In the whole affair Knox acted the most open and manly part; in his “History” he declines to name the opponents who avenged themselves, in a manner so dubious, on his “Admonition.” If they believed their own account of the mischief that it wrought in England, their denunciation of him to magistrates, who were not likely to do more than dismiss him, is the less inexcusable. They did not try to betray him to a body like the Inquisition, as Calvin did in the case of Servetus. But their conduct was most unworthy and unchivalrous. {58}
CHAPTER VII: KNOX IN SCOTLAND: LETHINGTON: MARY OF GUISE: 1555-1556
Meanwhile the Reformer returned to Geneva (April 1555), where Calvin was now supreme. From Geneva, “the den of mine own ease, the rest of quiet study,” Knox was dragged, “maist contrarious to mine own judgement,” by a summons from Mrs. Bowes. He did not like leaving his “den” to rejoin his betrothed; the lover was not so fervent as the evangelist was cautious. Knox had at that time probably little correspondence with Scotland. He knew that there was no refuge for him in England under Mary Tudor, “who nowise may abide the presence of God’s prophets.”

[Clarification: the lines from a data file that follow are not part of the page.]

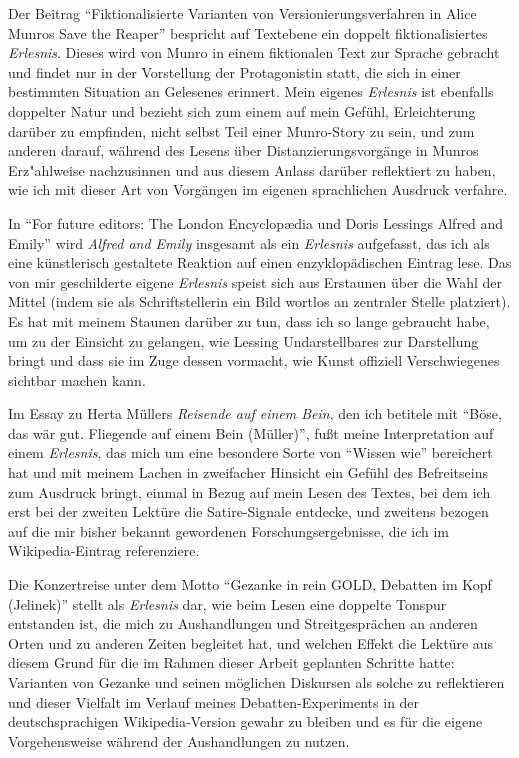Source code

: \documentclass[fontsize=12pt]{scrartcl}
\begin{document}
Der Beitrag "`Fiktionalisierte Varianten von Versionierungsverfahren in Alice Munros \flq Save the Reaper\frq"' bespricht auf Textebene ein doppelt fiktionalisiertes \textit{Erlesnis}. Dieses wird von Munro in einem fiktionalen Text zur Sprache gebracht und findet nur in der Vorstellung der Protagonistin\textsuperscript{\tiny *} statt, die sich in einer bestimmten Si\-tu\-a\-tion an Ge\-le\-se\-nes erinnert. Mein eigenes \textit{Erlesnis} ist ebenfalls doppelter Natur und bezieht sich zum einem auf mein Gef\"uhl, Erleichterung dar\"uber zu empfinden, nicht \mbox{selbst} Teil einer Munro-Story zu sein, und zum anderen darauf, w\"ahrend des Lesens \"uber Distanzierungsvorg\"ange in Munros Erz"ahlweise nachzusinnen und aus diesem Anlass dar\"uber reflektiert zu haben, wie ich mit dieser Art von Vorg\"angen im eigenen sprachlichen Ausdruck verfahre.

In "`\flq For future editors\frq: \flq The London Encyclop{\ae}dia\frq \,\,und Doris Lessings \flq Alfred and Emily\frq"' wird \textit{Alfred and Emily} insgesamt als ein \textit{Erlesnis} aufgefasst, das ich als eine k\"unstlerisch gestaltete Reaktion auf einen enzy\-klop\"adischen Eintrag lese. Das von mir geschilderte eigene \textit{Erlesnis} speist sich aus Erstaunen \"uber die Wahl der Mittel (indem sie als Schriftstellerin ein Bild wortlos an zentraler Stelle platziert). Es hat mit meinem Staunen dar\"uber zu tun, dass ich so lange gebraucht habe, um zu der Einsicht zu gelangen, wie Lessing Undarstellbares zur Darstellung bringt und dass sie im Zuge dessen vormacht, wie Kunst offiziell Verschwiegenes sichtbar machen kann.

Im Essay zu Herta M\"ullers \textit{Reisende auf einem Bein}, den ich betitele mit "`\flq B\"ose, das w\"ar gut\frq . Fliegende auf einem Bein (M\"uller)"', fu{\ss}t meine Interpretation auf einem \textit{Erlesnis}, das mich um eine besondere Sorte von "`Wissen wie"' bereichert hat und mit meinem Lachen in zweifacher Hinsicht ein Gef\"uhl des Befreitseins zum Ausdruck bringt, einmal in Bezug auf mein Lesen des Textes, bei dem ich erst bei der zwei\-ten Lekt\"ure die Satire-Signale entdecke, und zwei\-tens bezogen auf die mir bis\-her bekannt gewordenen For\-schungsergebnisse, die ich im Wi\-ki\-pe\-dia-Eintrag referenziere.

Die Konzertreise unter dem Motto "`Gezanke in \flq rein GOLD\frq, Debatten im Kopf (Jelinek)"' stellt als \textit{Erlesnis} dar, wie beim Lesen eine doppelte Tonspur entstanden ist, die mich zu Aushandlungen und Streitgespr\"achen an anderen Orten und zu anderen Zei\-ten begleitet hat, und welchen Effekt die Lekt\"ure aus diesem Grund f\"ur die im Rahmen dieser Arbeit geplanten Schritte hatte: Varianten von Gezanke und seinen m\"oglichen Diskursen als solche zu reflektieren und dieser Vielfalt im Verlauf meines Debatten-Experiments in der deutschspra\-chi\-gen Wi\-ki\-pe\-dia-Version gewahr zu bleiben und es f\"ur die eigene Vorgehensweise w\"ahrend der Aushandlungen zu nutzen. 
\end{document}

In Scotland, at this moment, the Government was in the hands of Mary of Guise, a sister of the Duke of Guise and of the Cardinal. Mary was now aged forty; she was born in 1515, as Knox probably was. She was a tall and stately woman; her face was thin and refined; Henry VIII., as being himself a large man, had sought her hand, which was given to his nephew, James V. On the death of that king, Mary, with Cardinal Beaton, kept Scotland true to the French alliance, and her daughter, the fair Queen of Scots, was at this moment a child in France, betrothed to the Dauphin. As a Catholic, of the House of Lorraine, Mary could not but cleave to her faith and to the French alliance. In 1554 she had managed to oust from the Regency the Earl of Arran, the head of the all but royal Hamiltons, now gratified with the French title of Duc de Chatelherault. To crown her was as seemly a thing, says Knox, “if men had but eyes, as a saddle upon the back of ane unrewly kow.” She practically deposed Huntly, the most treacherous of men, from the Chancellorship, substituting, with more or less reserve, a Frenchman, de Rubay; and d’Oysel, the commander of the French troops in Scotland, was her chief adviser.
[Picture of King James V and Mary of Guise: knox2.jpg]
Writing after the death of Mary of Guise, Knox avers that she only waited her chance “to cut the throats of all those in whom she suspected the knowledge of God to be, within the realm of Scotland.” {60} As a matter of fact, the Regent later refused a French suggestion that she should peacefully call Protestants together, and then order a massacre after the manner of the Bartholomew: itself still in the womb of the future. “Mary of Guise,” says Knox’s biographer, Professor Hume Brown, “had the instincts of a good ruler—the love of order and justice, and the desire to stand well with the people.”